Il suffit de posséder un terminal portable avec accès à Internet et d’une application de lecture de QR code pour obtenir toutes informations détaillées telles que lieux de production et distributeur, justificatifs de la certification, nom, date et lieu de production, description... M. Chi précisent que ce code est délivré aux seuls aliments certifiés VietGap (normes de bonnes pratiques agricoles).

Cette application permet aussi «aux entreprises de recevoir les avis des consommateurs. Il s’agit, en fait, d’un projet qui contribue à instituer la confiance envers les producteurs», a souligné Hà Minh Duc, directeur de la compagnie CleveFood.

Pour l’instant, Hanoï et Hô Chi Minh-Ville sont les deux premières localités vietnamiennes à tester ce système. Concrètement, le Service de l’industrie et du commerce d’Hô Chi Minh-Ville va lancer un programme expérimental de contrôle de l’origine de la viande de porc de quelques marchés en novembre prochain. Pour cela, Hanoi prépare l’identification de 350 articles de cinq établissements.

«Nous avons créé un contrôle de l’origine des produits agroalimentaires en un peu plus d’un an, qui permet à la clientèle de connaître précisément l’origine des produits», a insisté Pham Phuong Thao, directrice de la chaîne de magasins d’alimentation organique Oganica. Selon Mme Thao, bien que la ferme d’Oganica soit certifiée par l’Europe et les États-Unis, elle utilise en outre cette technologie de contrôle de l’origine par smartphone afin de mieux gagner la confiance du consommateur.

«Nous créons actuellement un logiciel pour obtenir ces informations des produits agroalimentaires, dont le déploiement se fera en deux phases, d’abord les produits périssables, c’est-à-dire organiques, puis les autres. Le coût de cette opération est de 15 à 20 millions de dôngs», a souligné Trân Manh Chiên, directeur de la chaîne de magasins d’alimentation Bac Tôm.

Le contrôle d’origine n’est pas tout en termes de sécurité alimentaire

«L’obtention de ces informations par smartphone n’est pas difficile, sous réserve de surveiller strictement la chaîne producteur-distributeur, et cela varie selon les produits», considère Pham Thu Dung, de la rue Huynh Thuc Khang de Hanoï.

Les consommateurs s’intéressent toujours à l’origine des aliments qu’ils achètent.

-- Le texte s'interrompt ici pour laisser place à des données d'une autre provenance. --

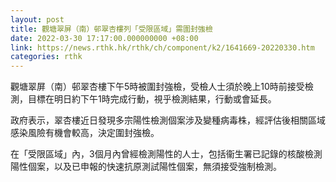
 ```yaml
---
layout: post
title: 觀塘翠屏（南）邨翠杏樓列「受限區域」需圍封強檢
date: 2022-03-30 17:17:00.000000000 +08:00
link: https://news.rthk.hk/rthk/ch/component/k2/1641669-20220330.htm
categories: rthk
---
```


觀塘翠屏（南）邨翠杏樓下午5時被圍封強檢，受檢人士須於晚上10時前接受檢測，目標在明日約下午1時完成行動，視乎檢測結果，行動或會延長。

政府表示，翠杏樓近日發現多宗陽性檢測個案涉及變種病毒株，經評估後相關區域感染風險有機會較高，決定圍封強檢。

在「受限區域」內，3個月內曾經檢測陽性的人士，包括衞生署已記錄的核酸檢測陽性個案，以及已申報的快速抗原測試陽性個案，無須接受強制檢測。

Photo : Mai Huong/CVN

En effet, comme l’explique M. Chiên, le contrôle d’origine est seulement une partie du problème, car les informations ne concernent que l’origine, mais rien sur les éventuels processus de transformation, et même, plus simplement, sur le respect de certaines règles, comme celles de la chaîne du froid, par exemple. C’est donc un seul contrôle d’origine, et non pas de tous les aspects de la sécurité alimentaire. Il est donc important de surveiller les divers processus entre la production et la commercialisation.

Selon les établissements de production d’aliments biologiques, plusieurs unités souhaitent donner des informations claires aux consommateurs. «Le contrôle d’origine permet aux entreprises de fournir rapidement des informations aux clients, mais elles doivent être vérifiées par les autorités compétentes. Ce n’est que dans ce cas que les consommateurs auront pleinement confiance», a déclaré Nguyên Tiên Hung, directeur de la compagnie BigGreen.

«Le ministère de l’Agriculture et du Développement rural révisera ses politiques afin d’encourager les entreprises et les exploitants agricoles à assurer l’hygiène et la sécurité alimentaire en vue de créer un marché stable», a souligné Trân Thanh Nam, vice-ministre de l’Agriculture et du Développement rural.